╔══

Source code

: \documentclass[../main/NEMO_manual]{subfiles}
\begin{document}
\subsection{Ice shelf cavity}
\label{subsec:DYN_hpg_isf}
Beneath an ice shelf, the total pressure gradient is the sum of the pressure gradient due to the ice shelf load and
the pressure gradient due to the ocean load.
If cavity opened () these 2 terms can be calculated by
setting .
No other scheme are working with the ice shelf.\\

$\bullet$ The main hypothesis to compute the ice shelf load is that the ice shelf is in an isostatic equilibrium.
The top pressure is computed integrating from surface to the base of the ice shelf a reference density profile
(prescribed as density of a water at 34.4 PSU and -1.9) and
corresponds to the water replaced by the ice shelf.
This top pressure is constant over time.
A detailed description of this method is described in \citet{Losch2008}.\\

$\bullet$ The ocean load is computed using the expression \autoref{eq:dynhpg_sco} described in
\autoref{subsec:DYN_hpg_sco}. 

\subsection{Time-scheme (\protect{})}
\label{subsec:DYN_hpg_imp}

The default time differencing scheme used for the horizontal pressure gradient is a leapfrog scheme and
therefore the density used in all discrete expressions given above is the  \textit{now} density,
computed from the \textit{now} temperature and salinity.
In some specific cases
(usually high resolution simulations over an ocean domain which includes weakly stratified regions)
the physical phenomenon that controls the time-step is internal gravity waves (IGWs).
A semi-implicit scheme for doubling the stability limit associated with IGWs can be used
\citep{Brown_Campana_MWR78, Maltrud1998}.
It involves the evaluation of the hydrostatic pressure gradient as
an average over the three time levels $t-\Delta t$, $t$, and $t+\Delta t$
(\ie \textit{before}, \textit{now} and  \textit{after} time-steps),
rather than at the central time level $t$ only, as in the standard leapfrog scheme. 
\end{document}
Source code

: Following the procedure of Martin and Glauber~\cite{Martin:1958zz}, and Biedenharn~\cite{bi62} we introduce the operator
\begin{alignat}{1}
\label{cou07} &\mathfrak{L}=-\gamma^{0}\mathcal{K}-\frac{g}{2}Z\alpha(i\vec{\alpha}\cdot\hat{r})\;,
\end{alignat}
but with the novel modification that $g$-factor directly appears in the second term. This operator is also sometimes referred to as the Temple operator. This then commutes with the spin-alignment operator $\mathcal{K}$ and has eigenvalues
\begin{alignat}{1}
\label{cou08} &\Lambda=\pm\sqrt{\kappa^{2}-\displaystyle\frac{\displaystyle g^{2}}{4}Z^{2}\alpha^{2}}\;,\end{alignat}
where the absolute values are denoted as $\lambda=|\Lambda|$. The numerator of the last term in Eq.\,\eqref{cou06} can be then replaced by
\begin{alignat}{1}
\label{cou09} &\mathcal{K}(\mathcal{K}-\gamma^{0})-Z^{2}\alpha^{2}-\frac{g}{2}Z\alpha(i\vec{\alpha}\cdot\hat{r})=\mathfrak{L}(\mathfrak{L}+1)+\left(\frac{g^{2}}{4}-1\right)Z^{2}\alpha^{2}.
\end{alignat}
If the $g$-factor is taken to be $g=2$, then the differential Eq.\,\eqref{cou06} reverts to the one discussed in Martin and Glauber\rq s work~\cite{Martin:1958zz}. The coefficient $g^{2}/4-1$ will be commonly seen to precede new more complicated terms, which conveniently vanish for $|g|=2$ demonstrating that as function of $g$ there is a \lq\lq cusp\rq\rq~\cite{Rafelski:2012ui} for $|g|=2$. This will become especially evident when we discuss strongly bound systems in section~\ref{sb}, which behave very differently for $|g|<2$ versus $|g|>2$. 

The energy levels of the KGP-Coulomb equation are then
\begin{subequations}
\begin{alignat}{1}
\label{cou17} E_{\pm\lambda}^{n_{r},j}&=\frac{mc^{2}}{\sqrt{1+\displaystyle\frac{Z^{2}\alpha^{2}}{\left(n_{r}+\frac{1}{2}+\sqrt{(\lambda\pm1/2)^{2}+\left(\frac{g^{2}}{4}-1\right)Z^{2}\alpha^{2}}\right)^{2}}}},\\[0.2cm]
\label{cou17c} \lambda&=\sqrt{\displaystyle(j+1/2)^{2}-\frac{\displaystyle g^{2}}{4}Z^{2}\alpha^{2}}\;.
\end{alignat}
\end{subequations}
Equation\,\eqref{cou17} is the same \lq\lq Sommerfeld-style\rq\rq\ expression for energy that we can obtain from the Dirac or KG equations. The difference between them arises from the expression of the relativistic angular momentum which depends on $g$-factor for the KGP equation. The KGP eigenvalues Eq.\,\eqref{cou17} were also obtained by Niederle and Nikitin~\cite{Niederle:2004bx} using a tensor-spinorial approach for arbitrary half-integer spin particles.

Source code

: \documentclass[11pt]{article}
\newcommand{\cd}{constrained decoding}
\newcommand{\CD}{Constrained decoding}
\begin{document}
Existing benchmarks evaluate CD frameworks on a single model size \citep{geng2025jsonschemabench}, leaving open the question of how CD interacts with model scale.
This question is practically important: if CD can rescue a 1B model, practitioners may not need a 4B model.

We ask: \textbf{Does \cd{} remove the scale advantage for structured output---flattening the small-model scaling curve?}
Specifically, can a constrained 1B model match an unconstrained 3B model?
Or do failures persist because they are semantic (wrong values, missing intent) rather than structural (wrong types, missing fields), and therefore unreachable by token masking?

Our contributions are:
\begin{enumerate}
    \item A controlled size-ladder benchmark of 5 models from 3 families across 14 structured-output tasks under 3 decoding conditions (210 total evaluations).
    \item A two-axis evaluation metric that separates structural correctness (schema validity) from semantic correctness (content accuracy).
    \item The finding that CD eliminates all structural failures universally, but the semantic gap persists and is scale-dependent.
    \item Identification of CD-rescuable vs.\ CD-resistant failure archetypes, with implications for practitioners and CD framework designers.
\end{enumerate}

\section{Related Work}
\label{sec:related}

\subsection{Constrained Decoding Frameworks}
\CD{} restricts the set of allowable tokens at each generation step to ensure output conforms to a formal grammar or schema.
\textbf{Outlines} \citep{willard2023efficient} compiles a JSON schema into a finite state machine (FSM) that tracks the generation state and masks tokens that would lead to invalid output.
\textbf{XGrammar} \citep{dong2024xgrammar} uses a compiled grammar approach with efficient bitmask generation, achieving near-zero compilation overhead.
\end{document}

╚══
╔══

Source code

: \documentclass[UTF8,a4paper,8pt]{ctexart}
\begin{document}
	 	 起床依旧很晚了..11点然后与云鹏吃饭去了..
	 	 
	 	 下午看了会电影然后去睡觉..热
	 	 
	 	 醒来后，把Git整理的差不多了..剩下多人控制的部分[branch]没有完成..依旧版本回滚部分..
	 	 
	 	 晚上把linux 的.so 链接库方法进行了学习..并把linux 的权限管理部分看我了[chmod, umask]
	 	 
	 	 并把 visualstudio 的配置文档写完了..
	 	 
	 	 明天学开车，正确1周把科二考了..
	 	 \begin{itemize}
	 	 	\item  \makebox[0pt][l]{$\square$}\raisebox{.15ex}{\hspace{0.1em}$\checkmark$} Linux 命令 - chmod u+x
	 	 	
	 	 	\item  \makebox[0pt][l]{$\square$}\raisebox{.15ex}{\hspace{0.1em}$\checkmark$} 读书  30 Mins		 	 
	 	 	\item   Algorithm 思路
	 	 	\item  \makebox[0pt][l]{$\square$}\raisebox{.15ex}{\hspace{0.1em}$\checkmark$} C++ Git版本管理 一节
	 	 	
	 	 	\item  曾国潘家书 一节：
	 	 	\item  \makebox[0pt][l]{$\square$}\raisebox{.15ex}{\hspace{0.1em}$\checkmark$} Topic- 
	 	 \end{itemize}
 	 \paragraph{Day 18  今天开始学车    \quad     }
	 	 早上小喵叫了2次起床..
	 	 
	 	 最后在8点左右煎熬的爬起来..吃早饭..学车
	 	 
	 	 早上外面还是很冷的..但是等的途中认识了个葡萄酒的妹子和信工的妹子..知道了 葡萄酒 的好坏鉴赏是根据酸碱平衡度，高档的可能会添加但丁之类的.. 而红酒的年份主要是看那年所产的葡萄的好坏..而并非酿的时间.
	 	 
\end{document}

╚══

» **Action item**
Scan the material for lines with the word "total", and copy each line you find.

» **Solution to this task**
Beneath an ice shelf, the total pressure gradient is the sum of the pressure gradient due to the ice shelf load and
    \item A controlled size-ladder benchmark of 5 models from 3 families across 14 structured-output tasks under 3 decoding conditions (210 total evaluations).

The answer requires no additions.